* Exercise goal: Go over the entries below line by line, copying each one that contains the word "which".

* Extracted information:
· · · ·
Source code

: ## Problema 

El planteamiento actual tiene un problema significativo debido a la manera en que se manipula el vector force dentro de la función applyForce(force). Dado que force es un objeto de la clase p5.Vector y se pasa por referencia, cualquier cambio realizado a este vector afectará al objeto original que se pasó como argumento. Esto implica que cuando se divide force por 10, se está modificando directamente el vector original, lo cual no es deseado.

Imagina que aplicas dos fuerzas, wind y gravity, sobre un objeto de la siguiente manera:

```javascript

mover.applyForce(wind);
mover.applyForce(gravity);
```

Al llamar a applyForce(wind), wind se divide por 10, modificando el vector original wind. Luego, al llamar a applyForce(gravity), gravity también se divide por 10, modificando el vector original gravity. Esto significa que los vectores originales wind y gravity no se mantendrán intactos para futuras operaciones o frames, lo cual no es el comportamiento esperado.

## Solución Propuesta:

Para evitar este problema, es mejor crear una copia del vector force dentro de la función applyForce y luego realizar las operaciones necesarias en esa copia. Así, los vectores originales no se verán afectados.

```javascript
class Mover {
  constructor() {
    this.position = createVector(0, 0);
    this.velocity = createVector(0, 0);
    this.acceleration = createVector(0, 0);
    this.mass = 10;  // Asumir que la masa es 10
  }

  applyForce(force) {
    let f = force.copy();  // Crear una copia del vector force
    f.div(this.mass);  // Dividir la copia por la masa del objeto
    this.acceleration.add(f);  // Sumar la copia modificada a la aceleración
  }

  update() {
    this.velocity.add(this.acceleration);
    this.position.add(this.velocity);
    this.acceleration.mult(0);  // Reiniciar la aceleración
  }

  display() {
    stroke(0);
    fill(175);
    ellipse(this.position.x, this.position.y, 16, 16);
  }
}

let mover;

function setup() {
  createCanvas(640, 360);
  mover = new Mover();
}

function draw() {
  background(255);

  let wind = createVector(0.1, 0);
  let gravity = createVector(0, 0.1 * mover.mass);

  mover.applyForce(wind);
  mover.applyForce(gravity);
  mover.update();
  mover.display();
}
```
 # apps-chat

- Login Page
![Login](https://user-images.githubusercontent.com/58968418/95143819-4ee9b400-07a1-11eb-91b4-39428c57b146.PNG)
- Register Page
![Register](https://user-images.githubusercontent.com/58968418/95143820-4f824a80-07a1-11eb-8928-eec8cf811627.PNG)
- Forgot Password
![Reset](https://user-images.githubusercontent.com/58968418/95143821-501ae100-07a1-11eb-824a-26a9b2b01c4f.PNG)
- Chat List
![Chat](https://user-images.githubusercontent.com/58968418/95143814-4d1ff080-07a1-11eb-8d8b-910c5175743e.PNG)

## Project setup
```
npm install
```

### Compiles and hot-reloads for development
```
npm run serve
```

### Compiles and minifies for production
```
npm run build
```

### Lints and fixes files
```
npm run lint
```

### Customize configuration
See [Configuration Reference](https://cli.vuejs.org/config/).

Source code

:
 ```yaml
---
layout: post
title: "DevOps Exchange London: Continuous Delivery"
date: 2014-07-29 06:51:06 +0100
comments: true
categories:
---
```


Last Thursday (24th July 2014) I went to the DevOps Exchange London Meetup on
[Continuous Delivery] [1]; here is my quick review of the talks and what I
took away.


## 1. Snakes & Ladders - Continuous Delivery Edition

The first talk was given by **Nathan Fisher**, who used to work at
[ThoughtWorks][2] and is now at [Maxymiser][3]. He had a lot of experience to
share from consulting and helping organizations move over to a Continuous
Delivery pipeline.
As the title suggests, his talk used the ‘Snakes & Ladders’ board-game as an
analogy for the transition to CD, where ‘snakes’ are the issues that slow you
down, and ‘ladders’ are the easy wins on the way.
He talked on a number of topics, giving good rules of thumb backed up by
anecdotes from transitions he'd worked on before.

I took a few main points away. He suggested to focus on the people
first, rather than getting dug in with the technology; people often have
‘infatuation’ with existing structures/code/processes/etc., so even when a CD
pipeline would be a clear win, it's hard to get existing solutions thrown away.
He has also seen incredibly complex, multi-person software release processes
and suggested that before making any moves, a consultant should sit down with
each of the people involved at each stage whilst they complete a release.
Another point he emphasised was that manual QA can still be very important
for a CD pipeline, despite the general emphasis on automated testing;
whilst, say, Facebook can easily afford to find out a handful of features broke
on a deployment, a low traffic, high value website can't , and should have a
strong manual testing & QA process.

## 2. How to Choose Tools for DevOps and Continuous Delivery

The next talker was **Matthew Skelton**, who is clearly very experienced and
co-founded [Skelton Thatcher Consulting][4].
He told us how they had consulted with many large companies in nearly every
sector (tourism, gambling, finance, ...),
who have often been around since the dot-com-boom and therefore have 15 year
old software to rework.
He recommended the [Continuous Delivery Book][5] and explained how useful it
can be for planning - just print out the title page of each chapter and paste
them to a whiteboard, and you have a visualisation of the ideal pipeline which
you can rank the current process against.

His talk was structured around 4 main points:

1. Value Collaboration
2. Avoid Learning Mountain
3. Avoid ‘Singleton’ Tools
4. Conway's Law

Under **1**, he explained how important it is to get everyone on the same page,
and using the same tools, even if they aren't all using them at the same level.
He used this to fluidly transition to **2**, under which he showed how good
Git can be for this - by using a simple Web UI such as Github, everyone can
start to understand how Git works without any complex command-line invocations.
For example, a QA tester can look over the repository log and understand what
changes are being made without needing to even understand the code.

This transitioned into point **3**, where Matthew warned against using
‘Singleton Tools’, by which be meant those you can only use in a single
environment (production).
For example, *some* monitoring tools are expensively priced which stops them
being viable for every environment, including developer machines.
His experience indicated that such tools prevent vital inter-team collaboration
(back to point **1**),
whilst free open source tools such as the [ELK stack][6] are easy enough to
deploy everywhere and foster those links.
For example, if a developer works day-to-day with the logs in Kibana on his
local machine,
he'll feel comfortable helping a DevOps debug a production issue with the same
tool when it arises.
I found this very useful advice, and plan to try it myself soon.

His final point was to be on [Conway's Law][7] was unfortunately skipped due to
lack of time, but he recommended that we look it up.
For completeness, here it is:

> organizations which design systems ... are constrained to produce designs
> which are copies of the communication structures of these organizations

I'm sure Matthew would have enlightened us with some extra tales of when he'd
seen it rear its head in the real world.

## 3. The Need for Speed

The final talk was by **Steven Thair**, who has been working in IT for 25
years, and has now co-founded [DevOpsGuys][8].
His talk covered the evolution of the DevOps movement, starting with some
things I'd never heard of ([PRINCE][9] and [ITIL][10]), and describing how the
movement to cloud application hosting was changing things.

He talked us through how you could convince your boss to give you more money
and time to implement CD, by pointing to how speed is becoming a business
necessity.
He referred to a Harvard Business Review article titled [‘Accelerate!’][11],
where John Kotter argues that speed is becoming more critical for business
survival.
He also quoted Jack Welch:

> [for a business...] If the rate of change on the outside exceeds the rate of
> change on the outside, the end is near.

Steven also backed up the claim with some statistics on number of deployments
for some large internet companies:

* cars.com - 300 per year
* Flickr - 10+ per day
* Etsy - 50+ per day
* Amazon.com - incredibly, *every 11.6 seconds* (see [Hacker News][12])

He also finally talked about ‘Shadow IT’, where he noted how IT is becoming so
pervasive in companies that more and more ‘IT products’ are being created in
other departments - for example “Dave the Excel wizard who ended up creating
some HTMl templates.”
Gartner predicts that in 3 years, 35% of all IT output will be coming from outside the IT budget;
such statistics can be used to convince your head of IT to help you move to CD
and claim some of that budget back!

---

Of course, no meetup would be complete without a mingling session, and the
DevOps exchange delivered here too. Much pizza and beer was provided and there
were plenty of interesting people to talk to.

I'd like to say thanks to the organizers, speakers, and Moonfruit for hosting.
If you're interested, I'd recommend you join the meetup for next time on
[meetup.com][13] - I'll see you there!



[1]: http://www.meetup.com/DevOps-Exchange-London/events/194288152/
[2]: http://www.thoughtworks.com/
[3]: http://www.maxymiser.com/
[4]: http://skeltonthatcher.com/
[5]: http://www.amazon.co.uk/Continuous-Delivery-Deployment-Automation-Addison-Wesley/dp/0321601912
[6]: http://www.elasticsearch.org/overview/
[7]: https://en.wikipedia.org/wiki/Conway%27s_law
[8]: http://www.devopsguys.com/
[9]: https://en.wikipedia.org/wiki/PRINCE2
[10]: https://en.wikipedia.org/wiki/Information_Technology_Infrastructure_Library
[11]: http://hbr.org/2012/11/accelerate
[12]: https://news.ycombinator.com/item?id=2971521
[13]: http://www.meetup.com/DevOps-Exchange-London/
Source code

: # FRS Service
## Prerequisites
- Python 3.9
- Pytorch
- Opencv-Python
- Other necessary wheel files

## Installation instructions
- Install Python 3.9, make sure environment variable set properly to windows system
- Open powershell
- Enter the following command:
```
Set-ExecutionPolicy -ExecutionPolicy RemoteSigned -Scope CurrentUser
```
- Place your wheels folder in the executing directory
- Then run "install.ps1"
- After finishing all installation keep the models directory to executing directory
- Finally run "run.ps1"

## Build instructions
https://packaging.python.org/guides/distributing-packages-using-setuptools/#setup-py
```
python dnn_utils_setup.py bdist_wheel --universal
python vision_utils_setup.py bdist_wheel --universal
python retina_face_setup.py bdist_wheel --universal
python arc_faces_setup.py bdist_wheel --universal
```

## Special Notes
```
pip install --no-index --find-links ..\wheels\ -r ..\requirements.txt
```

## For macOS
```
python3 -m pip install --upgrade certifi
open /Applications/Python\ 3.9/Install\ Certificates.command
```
· · · ·
* Exercise result:
them to a whiteboard, and you have a visualisation of the ideal pipeline which
He used this to fluidly transition to **2**, under which he showed how good
‘Singleton Tools’, by which be meant those you can only use in a single
For example, *some* monitoring tools are expensively priced which stops them
> organizations which design systems ... are constrained to produce designs
> which are copies of the communication structures of these organizations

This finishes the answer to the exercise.